Sacred spaces and me.

I often think about the common conception of Aphrodite as a sex goddess, and I am also reminded of the dichotomous ide of Aphrodite having prostitutes raise money for the temple, a dichotomy because the Greeks themselves had ideas about the miasma of sex and how it affected sacred spaces. To have sex in a sacred precinct was considered a big no no, yet what of the Orgia of Dionysos or the Prostitutes of the Eastern temples of Aphrodite.

It is, and this is simply my opinion, that the conflation of the Eastern form Astarte and the Cypriot Aphrodite that lead to the prostitutes of the temple, yet the prostitution would not have been allowed in the temple itself, rather around it. In whorehouses, gardens, etc. that would have been owned by the temple, but which the Greeks would not really see as sacred ground.

I am forced to look into myself and consider this because we, of course, are not ancient Greeks. We live in a completely different culture that considers things like prostitution and even sex itself as bad, sinful, and even dirty. Is Aphrodite offended by our puritanism, or does she see it as helpful as a way to maintain a proper respect for her sacred spaces?
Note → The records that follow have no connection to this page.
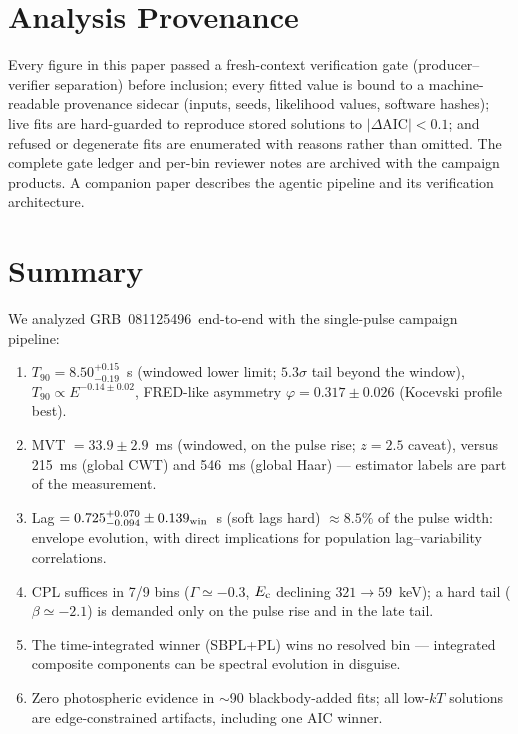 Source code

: \documentclass[twocolumn]{aastex631}
\newcommand{\grb}{GRB~081125496}
\begin{document}
\section{Analysis Provenance} \label{sec:provenance}

Every figure in this paper passed a fresh-context verification gate
(producer--verifier separation) before inclusion; every fitted value is bound
to a machine-readable provenance sidecar (inputs, seeds, likelihood values,
software hashes); live fits are hard-guarded to reproduce stored solutions to
$|\Delta\mathrm{AIC}| < 0.1$; and refused or degenerate fits are enumerated
with reasons rather than omitted. The complete gate ledger and per-bin
reviewer notes are archived with the campaign products. A companion paper
describes the agentic pipeline and its verification architecture.

\section{Summary} \label{sec:summary}

We analyzed \grb\ end-to-end with the single-pulse campaign pipeline:
\begin{enumerate}
\item $T_{90} = 8.50^{+0.15}_{-0.19}$~s (windowed lower limit;
$5.3\sigma$ tail beyond the window), $T_{90} \propto E^{-0.14\pm0.02}$,
FRED-like asymmetry $\varphi = 0.317 \pm 0.026$ (Kocevski profile best).
\item MVT $= 33.9 \pm 2.9$~ms (windowed, on the pulse rise; $z = 2.5$
caveat), versus 215~ms (global CWT) and 546~ms (global Haar) --- estimator
labels are part of the measurement.
\item Lag $= 0.725^{+0.070}_{-0.094} \pm 0.139_{\rm win}$~s (soft lags hard) $\approx 8.5\%$ of the
pulse width: envelope evolution, with direct implications for population
lag--variability correlations.
\item CPL suffices in 7/9 bins ($\Gamma \simeq -0.3$, $E_{\rm c}$ declining
$321 \rightarrow 59$~keV); a hard tail ($\beta \simeq -2.1$) is demanded only
on the pulse rise and in the late tail.
\item The time-integrated winner (SBPL+PL) wins no resolved bin ---
integrated composite components can be spectral evolution in disguise.
\item Zero photospheric evidence in $\sim$90 blackbody-added fits; all
low-$kT$ solutions are edge-constrained artifacts, including one AIC winner.
\end{enumerate}
\end{document}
Am I to take a good look at my both puritanical and extremely liberated ideas about sex and find a way to meld them into a state in which they can become part of the sacred space itself?

Several years ago, a friend of mine asked if I wanted to be initiated into a cult. It was an all male cult of the Celtic type, invoking the gods in a Celtic form, and involving several levels of initiation, many of the deeper levels of which he could not speak of to the uninitiated. What he described to me, however, was an ecstatic form of sexual worship that I could easily identify with the orgia of Dionysus (the ecstatic release of the mind free to act our sexually) and the erotic passions aroused by Aphrodite and Eros. Yet I found myself declining the offer, even though I am very much intrigued by things such as group sex (which I do participate in with care). Why did I do that?

I had always used the excuse that I try not to ever participate in rites that are not Hellenic in nature, but was I afraid of something else? Was I in a place, emotionally, that would not have allowed me to accept the sacredness of sex?

Questions that arise as I move forth in my meditations on Aphrodite, and which I find myself too often hard pressed to answer.